Il piano di emergenza per l'autunno è racchiuso in 32 pagine. Le terapie intensive diventano 840 e i laboratori di microbiologia potranno garantire fino a 32mila test al giorno. Nei magazzini sono stoccati 24 milioni di dpi e la regione acquisterà milioni di test rapidi per attività di screening che offrono risultati nel giro di pochi minuti. Il prodotto testato su un migliaio di casi, ha dato un solo caso di falso positivo.

LAZIO

Con 2,5 milioni di dosi già acquistate già a settembre si parte con la campagna antinfluenzale. Le dosi, saranno obbligatorie per i sanitari e gli over 65. A scuola, test sierologici per i docenti e personale, alunni disabili entro fine settembre. Le scorte di mascherine ci sono ma la preoccupazione dell'utilizzo per la popolazione è alto: ultimamente il loro utilizzo è calato del 45%. Le terapie intensive saliranno a 1.000 posti e sul territorio le oltre alle unità mobili, 700 infermieri dedicati all'assistenza domiciliare.

LOMBARDIA

Con 1.446 posti scatta il piano straordinario di rafforzamento dei letti di terapia intensiva, di sorveglianza sub intensiva.

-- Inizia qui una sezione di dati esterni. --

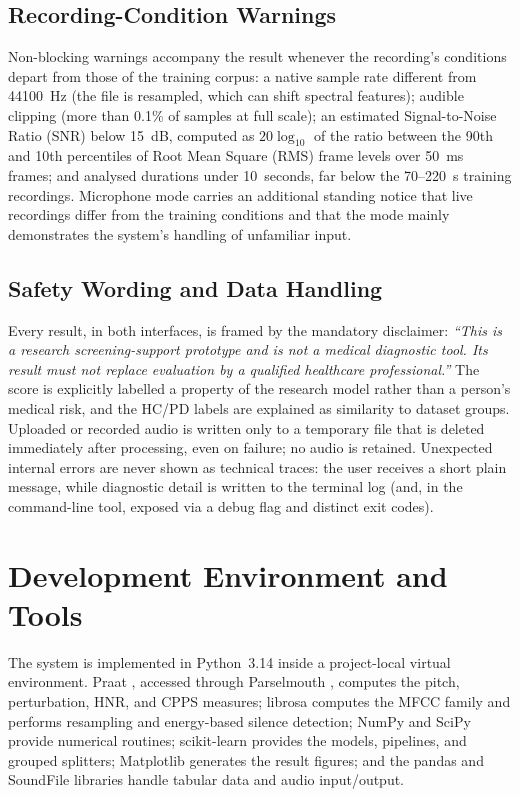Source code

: \subsection{Recording-Condition Warnings}

Non-blocking warnings accompany the result whenever the recording's
conditions depart from those of the training corpus: a native sample
rate different from 44100~Hz (the file is resampled, which can shift
spectral features); audible clipping (more than 0.1\% of samples at
full scale); an estimated Signal-to-Noise Ratio (SNR) below 15~dB,
computed as $20\log_{10}$ of the ratio between the 90th and 10th
percentiles of Root Mean Square (RMS) frame levels over 50~ms frames;
and analysed
durations under 10~seconds, far below the 70--220~s training
recordings. Microphone mode carries an additional standing notice that
live recordings differ from the training conditions and that the mode
mainly demonstrates the system's handling of unfamiliar input.

\subsection{Safety Wording and Data Handling}

Every result, in both interfaces, is framed by the mandatory
disclaimer: \emph{``This is a research screening-support prototype and
is not a medical diagnostic tool. Its result must not replace
evaluation by a qualified healthcare professional.''} The score is
explicitly labelled a property of the research model rather than a
person's medical risk, and the HC/PD labels are explained as
similarity to dataset groups. Uploaded or recorded audio is written
only to a temporary file that is deleted immediately after processing,
even on failure; no audio is retained. Unexpected internal errors are
never shown as technical traces: the user receives a short plain
message, while diagnostic detail is written to the terminal log (and,
in the command-line tool, exposed via a debug flag and distinct exit
codes).

\section{Development Environment and Tools}

The system is implemented in Python~3.14 inside a project-local
virtual environment. Praat \cite{boersma2001}, accessed through
Parselmouth \cite{jadoul2018}, computes the pitch, perturbation, HNR,
and CPPS measures; librosa \cite{mcfee2015} computes the MFCC family
and performs resampling and energy-based silence detection; NumPy
\cite{harris2020} and SciPy \cite{virtanen2020} provide numerical
routines; scikit-learn \cite{pedregosa2011} provides the models,
pipelines, and grouped splitters; Matplotlib \cite{hunter2007}
generates the result figures; and the pandas and SoundFile libraries
handle tabular data and audio input/output.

Fra le soluzioni individuate, figura anche l'ospedale allestito nella fiera di Milano con una dotazione di 221 posti, così come quello allestito nella Fiera di Bergamo. Oltre a questo, è prevista una riqualificazione di ulteriori 704 letti di terapia semi intensiva. Assunti ben 1600 infermieri di comunità e i tamponi saranno direttamente prenotabili dal medico di famiglia. Non ci sarà penuria di materiale sanitario: ci sono 20 milioni di dip da usare, pari a tre mesi di scorta rispetto al fabbisogno massimo e le gare rimangono aperte per eventuali emergenze.

EMILIA ROMAGNA

La regione ha rinforzato le terapie intensive (da 400 passano a 600) si è dotata di mascherine e protezioni per due stagioni, circa 200 giorni. Inoltre, si raddoppia l'attività diagnostica, associando i laboratori stanziali con una fornitura diretta che garantisce altri 10mila tamponi giornalieri oltre agli 8mila mediamente effettuati.

TOSCANA

Mascherine e kit per gli operatori sanitari saranno pari a quello che serviva ad aprile, mese del picco, più due mesi di scorta. Raddoppiano anche le dosi per il vaccino influenzale, quest'anno più che mai necessario contro il Covid.